EXERCISE GOAL: Read the records beneath this task and copy every line that contains the string "https".

RECORDS:
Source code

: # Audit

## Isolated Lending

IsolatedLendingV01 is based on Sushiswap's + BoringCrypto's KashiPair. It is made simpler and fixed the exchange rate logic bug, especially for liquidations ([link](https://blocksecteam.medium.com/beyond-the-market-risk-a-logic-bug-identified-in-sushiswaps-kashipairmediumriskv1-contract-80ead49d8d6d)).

---

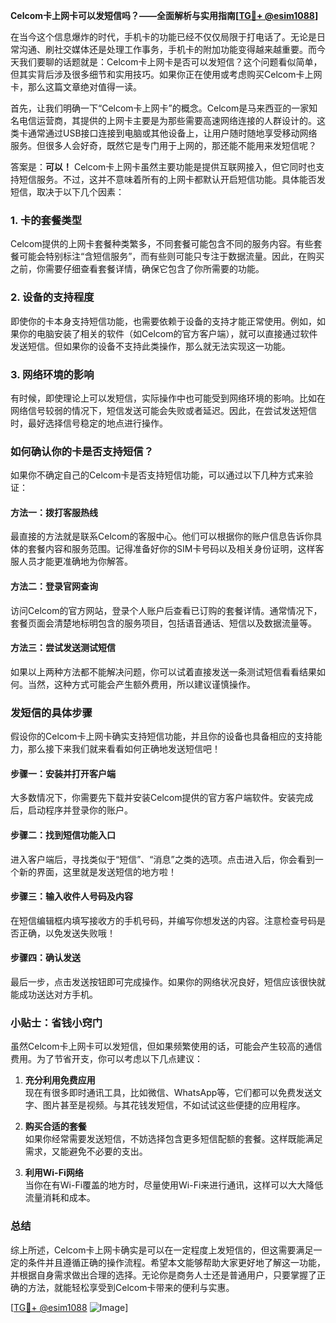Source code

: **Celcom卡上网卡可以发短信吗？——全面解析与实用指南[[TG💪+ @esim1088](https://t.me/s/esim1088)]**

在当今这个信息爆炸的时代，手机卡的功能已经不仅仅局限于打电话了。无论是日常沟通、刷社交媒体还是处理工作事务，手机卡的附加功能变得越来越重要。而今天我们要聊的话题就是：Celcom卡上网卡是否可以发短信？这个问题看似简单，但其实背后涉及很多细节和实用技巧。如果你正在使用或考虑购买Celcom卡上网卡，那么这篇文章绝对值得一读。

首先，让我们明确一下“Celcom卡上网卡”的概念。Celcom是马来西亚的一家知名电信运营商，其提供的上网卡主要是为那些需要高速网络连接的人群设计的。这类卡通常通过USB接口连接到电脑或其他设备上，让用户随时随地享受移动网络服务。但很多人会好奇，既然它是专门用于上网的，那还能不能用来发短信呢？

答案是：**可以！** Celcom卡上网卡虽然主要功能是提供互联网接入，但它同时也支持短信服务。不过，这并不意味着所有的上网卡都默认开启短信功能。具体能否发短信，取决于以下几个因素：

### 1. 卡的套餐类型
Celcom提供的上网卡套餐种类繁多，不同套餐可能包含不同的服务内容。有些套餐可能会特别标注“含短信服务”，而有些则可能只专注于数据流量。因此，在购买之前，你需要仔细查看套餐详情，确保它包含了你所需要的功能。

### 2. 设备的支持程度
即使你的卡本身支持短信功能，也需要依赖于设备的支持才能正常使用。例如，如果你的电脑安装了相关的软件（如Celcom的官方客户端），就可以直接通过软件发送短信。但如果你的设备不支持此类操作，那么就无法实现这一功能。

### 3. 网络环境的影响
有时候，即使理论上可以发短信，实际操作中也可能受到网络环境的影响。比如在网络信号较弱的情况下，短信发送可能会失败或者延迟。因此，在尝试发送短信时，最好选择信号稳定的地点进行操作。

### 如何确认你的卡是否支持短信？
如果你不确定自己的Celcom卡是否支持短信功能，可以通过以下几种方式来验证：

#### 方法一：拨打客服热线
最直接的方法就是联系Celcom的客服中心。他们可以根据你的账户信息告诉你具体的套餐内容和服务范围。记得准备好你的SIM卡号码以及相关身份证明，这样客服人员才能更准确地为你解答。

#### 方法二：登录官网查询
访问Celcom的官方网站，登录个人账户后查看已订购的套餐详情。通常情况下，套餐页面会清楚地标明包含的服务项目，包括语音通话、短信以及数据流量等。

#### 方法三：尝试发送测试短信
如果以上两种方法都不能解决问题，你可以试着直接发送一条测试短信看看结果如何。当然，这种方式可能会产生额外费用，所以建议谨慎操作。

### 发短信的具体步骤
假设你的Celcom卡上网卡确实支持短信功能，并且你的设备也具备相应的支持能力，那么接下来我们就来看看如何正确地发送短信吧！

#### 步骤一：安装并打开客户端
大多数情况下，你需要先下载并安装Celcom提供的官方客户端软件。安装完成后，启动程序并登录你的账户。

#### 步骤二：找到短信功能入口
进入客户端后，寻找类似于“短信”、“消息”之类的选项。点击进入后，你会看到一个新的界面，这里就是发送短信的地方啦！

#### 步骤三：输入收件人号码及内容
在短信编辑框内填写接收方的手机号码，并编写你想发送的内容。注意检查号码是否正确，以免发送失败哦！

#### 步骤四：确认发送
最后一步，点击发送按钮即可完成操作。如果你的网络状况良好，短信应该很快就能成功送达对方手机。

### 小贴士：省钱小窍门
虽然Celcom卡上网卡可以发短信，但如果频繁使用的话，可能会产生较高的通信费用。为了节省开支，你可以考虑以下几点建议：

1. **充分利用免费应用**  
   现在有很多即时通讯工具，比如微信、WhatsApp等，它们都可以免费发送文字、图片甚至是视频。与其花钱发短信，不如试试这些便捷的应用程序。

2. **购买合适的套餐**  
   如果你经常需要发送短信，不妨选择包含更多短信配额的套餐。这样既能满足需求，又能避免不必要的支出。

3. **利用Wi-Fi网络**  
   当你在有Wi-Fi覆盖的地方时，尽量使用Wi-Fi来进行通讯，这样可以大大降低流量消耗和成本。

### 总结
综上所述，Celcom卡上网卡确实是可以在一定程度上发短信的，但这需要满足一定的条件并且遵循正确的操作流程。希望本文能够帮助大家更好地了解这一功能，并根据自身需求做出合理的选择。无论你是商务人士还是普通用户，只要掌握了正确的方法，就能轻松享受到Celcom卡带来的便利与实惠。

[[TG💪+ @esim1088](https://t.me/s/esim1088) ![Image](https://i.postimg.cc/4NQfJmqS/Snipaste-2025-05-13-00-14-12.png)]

...

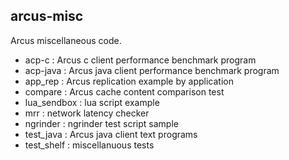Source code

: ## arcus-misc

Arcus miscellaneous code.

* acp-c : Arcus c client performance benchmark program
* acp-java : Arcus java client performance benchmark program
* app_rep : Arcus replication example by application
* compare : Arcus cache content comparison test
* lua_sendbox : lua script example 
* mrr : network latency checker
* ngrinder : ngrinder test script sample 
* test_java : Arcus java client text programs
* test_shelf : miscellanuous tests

OUTPUT:
IsolatedLendingV01 is based on Sushiswap's + BoringCrypto's KashiPair. It is made simpler and fixed the exchange rate logic bug, especially for liquidations ([link](https://blocksecteam.medium.com/beyond-the-market-risk-a-logic-bug-identified-in-sushiswaps-kashipairmediumriskv1-contract-80ead49d8d6d)).
: **Celcom卡上网卡可以发短信吗？——全面解析与实用指南[[TG💪+ @esim1088](https://t.me/s/esim1088)]**
[[TG💪+ @esim1088](https://t.me/s/esim1088) ![Image](https://i.postimg.cc/4NQfJmqS/Snipaste-2025-05-13-00-14-12.png)]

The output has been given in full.